As for protest art per se, Clair Bishop points out that the problem is that, while most actions by Russian radicals ‘deal with provocation and media attention, none is aligned to an identifiable political position’.3 But the problem is that in the first half of the nineties no one had a clear political position. The collapse of the former disciplinary society (société disciplinaire)4 was so fast that the politicians and economists trying to bring up modernizing reforms in Russia essentially had no clear political position of their own. They based their political platform, as did their opponents, on very vague ideas of the market, open society, and capitalism. And those who knew exactly what was going on became the new Mafiosi and oligarchs. The ideology of the berserkers of the first wave was simple and straight forward—under capitalism one must and should enrich oneself by every possible means, take away other people’s property, kill your rivals, and buy politicians. That is why this period remains a point of infinite trauma for most Russians.

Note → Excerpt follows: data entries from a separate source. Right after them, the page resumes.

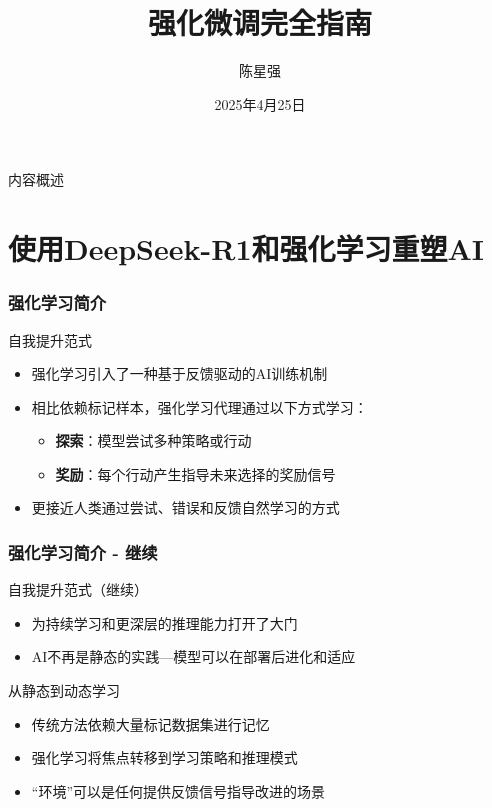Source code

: \documentclass[aspectratio=169]{beamer}
\title[强化微调指南 2025]{强化微调完全指南}
\author{陈星强}
\institute[亿铸智能]{
	亿铸智能
    \\
	中国杭州
}
\date[2025-04-25]{2025年4月25日}
\begin{document}
\begin{frame}
	\maketitle
\end{frame}

\begin{frame}[label=inhalt]{内容概述}
	\tableofcontents
\end{frame}

\section{使用DeepSeek-R1和强化学习重塑AI}

\begin{frame}
	\frametitle{强化学习简介}
	\begin{block}{自我提升范式}
		\begin{itemize}
			\item 强化学习引入了一种基于反馈驱动的AI训练机制
			\item 相比依赖标记样本，强化学习代理通过以下方式学习：
			\begin{itemize}
				\item \textbf{探索}：模型尝试多种策略或行动
				\item \textbf{奖励}：每个行动产生指导未来选择的奖励信号
			\end{itemize}
			\item 更接近人类通过尝试、错误和反馈自然学习的方式
		\end{itemize}
	\end{block}
\end{frame}

\begin{frame}
	\frametitle{强化学习简介 - 继续}
	\begin{block}{自我提升范式（继续）}
		\begin{itemize}
			\item 为持续学习和更深层的推理能力打开了大门
			\item AI不再是静态的实践—模型可以在部署后进化和适应
		\end{itemize}
	\end{block}
	\begin{block}{从静态到动态学习}
		\begin{itemize}
			\item 传统方法依赖大量标记数据集进行记忆
			\item 强化学习将焦点转移到学习策略和推理模式
			\item “环境”可以是任何提供反馈信号指导改进的场景
		\end{itemize}
	\end{block}
\end{frame}
\end{document}
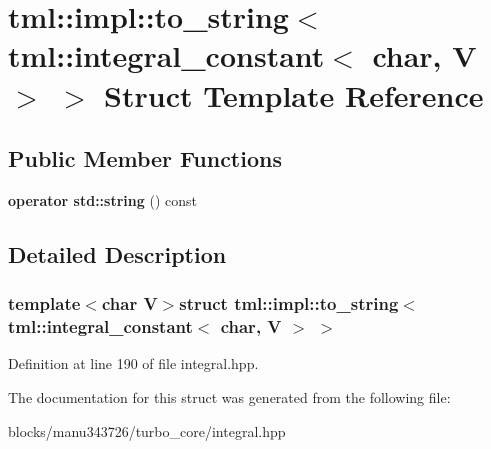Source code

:\hypertarget{structtml_1_1impl_1_1to__string_3_01tml_1_1integral__constant_3_01char_00_01_v_01_4_01_4}{\section{tml\+:\+:impl\+:\+:to\+\_\+string$<$ tml\+:\+:integral\+\_\+constant$<$ char, V $>$ $>$ Struct Template Reference}
\label{structtml_1_1impl_1_1to__string_3_01tml_1_1integral__constant_3_01char_00_01_v_01_4_01_4}
}
\subsection*{Public Member Functions}
\begin{DoxyCompactItemize}
\item 
\hypertarget{structtml_1_1impl_1_1to__string_3_01tml_1_1integral__constant_3_01char_00_01_v_01_4_01_4_ae0d7549c25856c74afd201b09f4899b1}{{\bfseries operator std\+::string} () const }\label{structtml_1_1impl_1_1to__string_3_01tml_1_1integral__constant_3_01char_00_01_v_01_4_01_4_ae0d7549c25856c74afd201b09f4899b1}

\end{DoxyCompactItemize}


\subsection{Detailed Description}
\subsubsection*{template$<$char V$>$struct tml\+::impl\+::to\+\_\+string$<$ tml\+::integral\+\_\+constant$<$ char, V $>$ $>$}



Definition at line 190 of file integral.\+hpp.



The documentation for this struct was generated from the following file\+:\begin{DoxyCompactItemize}
\item 
blocks/manu343726/turbo\+\_\+core/integral.\+hpp\end{DoxyCompactItemize}
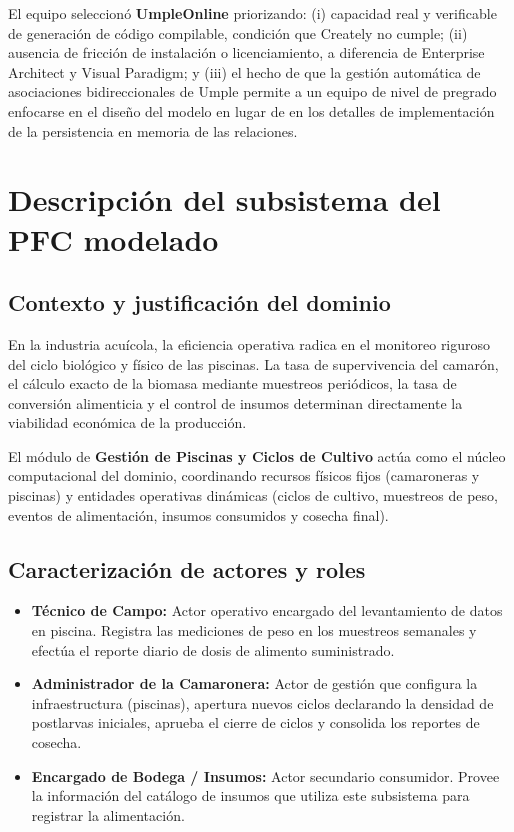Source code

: \documentclass[11pt,a4paper]{article}
\begin{document}
El equipo seleccion\'o \textbf{UmpleOnline} priorizando: (i) capacidad real y verificable de generaci\'on de c\'odigo compilable, condici\'on que Creately no cumple; (ii) ausencia de fricci\'on de instalaci\'on o licenciamiento, a diferencia de Enterprise Architect y Visual Paradigm; y (iii) el hecho de que la gesti\'on autom\'atica de asociaciones bidireccionales de Umple permite a un equipo de nivel de pregrado enfocarse en el dise\~no del modelo en lugar de en los detalles de implementaci\'on de la persistencia en memoria de las relaciones.


\section{Descripci\'on del subsistema del PFC modelado}
\label{sec:descripcion}

\subsection{Contexto y justificaci\'on del dominio}
En la industria acu\'icola, la eficiencia operativa radica en el monitoreo riguroso del ciclo biol\'ogico y f\'isico de las piscinas. La tasa de supervivencia del camar\'on, el c\'alculo exacto de la biomasa mediante muestreos peri\'odicos, la tasa de conversi\'on alimenticia y el control de insumos determinan directamente la viabilidad econ\'omica de la producci\'on.

El m\'odulo de \textbf{Gesti\'on de Piscinas y Ciclos de Cultivo} act\'ua como el n\'ucleo computacional del dominio, coordinando recursos f\'isicos fijos (camaroneras y piscinas) y entidades operativas din\'amicas (ciclos de cultivo, muestreos de peso, eventos de alimentaci\'on, insumos consumidos y cosecha final).

\subsection{Caracterizaci\'on de actores y roles}
\begin{itemize}
    \item \textbf{T\'ecnico de Campo:} Actor operativo encargado del levantamiento de datos en piscina. Registra las mediciones de peso en los muestreos semanales y efect\'ua el reporte diario de dosis de alimento suministrado.
    \item \textbf{Administrador de la Camaronera:} Actor de gesti\'on que configura la infraestructura (piscinas), apertura nuevos ciclos declarando la densidad de postlarvas iniciales, aprueba el cierre de ciclos y consolida los reportes de cosecha.
    \item \textbf{Encargado de Bodega / Insumos:} Actor secundario consumidor. Provee la informaci\'on del cat\'alogo de insumos que utiliza este subsistema para registrar la alimentaci\'on.
\end{itemize}
\end{document}
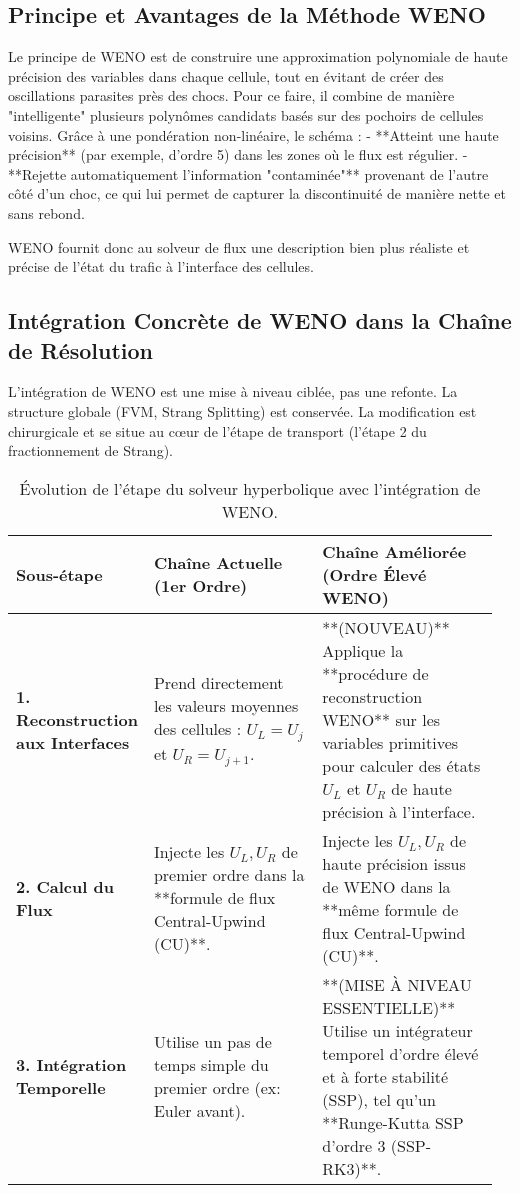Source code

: \subsection{Principe et Avantages de la Méthode WENO}

Le principe de WENO est de construire une approximation polynomiale de haute précision des variables dans chaque cellule, tout en évitant de créer des oscillations parasites près des chocs. Pour ce faire, il combine de manière "intelligente" plusieurs polynômes candidats basés sur des pochoirs de cellules voisins. Grâce à une pondération non-linéaire, le schéma :
- **Atteint une haute précision** (par exemple, d'ordre 5) dans les zones où le flux est régulier.
- **Rejette automatiquement l'information "contaminée"** provenant de l'autre côté d'un choc, ce qui lui permet de capturer la discontinuité de manière nette et sans rebond.

WENO fournit donc au solveur de flux une description bien plus réaliste et précise de l'état du trafic à l'interface des cellules.

\subsection{Intégration Concrète de WENO dans la Chaîne de Résolution}

L'intégration de WENO est une mise à niveau ciblée, pas une refonte. La structure globale (FVM, Strang Splitting) est conservée. La modification est chirurgicale et se situe au cœur de l'étape de transport (l'étape 2 du fractionnement de Strang).

\begin{table}[h!]
\centering
\caption{Évolution de l'étape du solveur hyperbolique avec l'intégration de WENO.}
\label{tab:evolution_weno}
\begin{tabular}{|p{0.2\linewidth}|p{0.38\linewidth}|p{0.38\linewidth}|}
\hline
\textbf{Sous-étape} & \textbf{Chaîne Actuelle (1er Ordre)} & \textbf{Chaîne Améliorée (Ordre Élevé WENO)} \\
\hline
\textbf{1. Reconstruction aux Interfaces} & Prend directement les valeurs moyennes des cellules : \(U_L = U_j\) et \(U_R = U_{j+1}\). & **(NOUVEAU)** Applique la **procédure de reconstruction WENO** sur les variables primitives pour calculer des états \(U_L\) et \(U_R\) de haute précision à l'interface. \\
\hline
\textbf{2. Calcul du Flux} & Injecte les \(U_L, U_R\) de premier ordre dans la **formule de flux Central-Upwind (CU)**. & Injecte les \(U_L, U_R\) de haute précision issus de WENO dans la **même formule de flux Central-Upwind (CU)**. \\
\hline
\textbf{3. Intégration Temporelle} & Utilise un pas de temps simple du premier ordre (ex: Euler avant). & **(MISE À NIVEAU ESSENTIELLE)** Utilise un intégrateur temporel d'ordre élevé et à forte stabilité (SSP), tel qu'un **Runge-Kutta SSP d'ordre 3 (SSP-RK3)**. \\
\hline
\end{tabular}
\end{table}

Yet artists were in a rather safe fold of time, peeking out occasionally at the dromoscopic pictures5 rushing past them. In this case it is appropriate to use the term ‘accelerated development’, elaborated by Vladimir Lenin in 1916 in Imperialism as the Highest Stage of Capitalism.6 At that speed of change, the Moscow radicals also ‘blurred’ in space and time for an outside observer like the figures seen by a driver in the comfortable seat of a speeding car driving along the motorway. For example, this is what Victor Tupitsyn wrote about Oleg Kulik: ‘Bearing in mind the mores of the recently wealthy Russian public and also that crazy money in Russia is made primarily by those involved in criminal activities and for whom violence is a way of life, Kulik’s performances fully reflect the current moment. The problem is that they reflect it uncritically. Trying to be more brutish that the milieu, Kulik—at best—is showing its deconstruction. But the deconstructing connotations are not visible to “new Russians”.’7

In these conditions of endless transgression only the artist remained a conscious revolutionary amongst the socially unconscious, schizophrenic proletariat, doomed to eternal guerilla warfare against all. The main difficulty for artists was the misfit between the artistic and social reality—the subtle practices of deconstruction elaborated in the West and applicable to long-cooled and classified structures were almost unusable in the chaotic space of the victorious collective unconscious. Viktor Miziano, the editor-in-chief of Khudozhestvennyi Zhurnal, gave a precise definition of the Zeitgeist: ‘An era characterized by the experience of a man who suddenly becomes aware of his subjectness. An era that made people face the necessity of a total existential-ontological choice.’8

In 2016, Oleg Kulik told Noan Sneider, who was collecting material for an article on Petr Pavlensky: ‘All that is left is the body, which actually never belonged to you. And artists, the first actionists of the 1990s, offered the body, the naked body of a naked person, in the middle of the wild city. It is a powerful image: out of all those endless collectivist myths, endless crowds of the willing and unwilling, groups, bands, and parties a person is set apart, an individual with nothing and no one behind him. He is alone against all, but he is fighting. He simply says: ‘I am! Here I am, I am art!’’9

A small group of Moscow actionists10 turned out to be almost the only people who could demonstrate the will for analysis and criticism of the rapidly changing situation and to test in field conditions the new political and social bodies that were in the process of perpetual mutation. In that situation, the artist acquired—for a very short period—the opportunity for direct experimentation with social reality.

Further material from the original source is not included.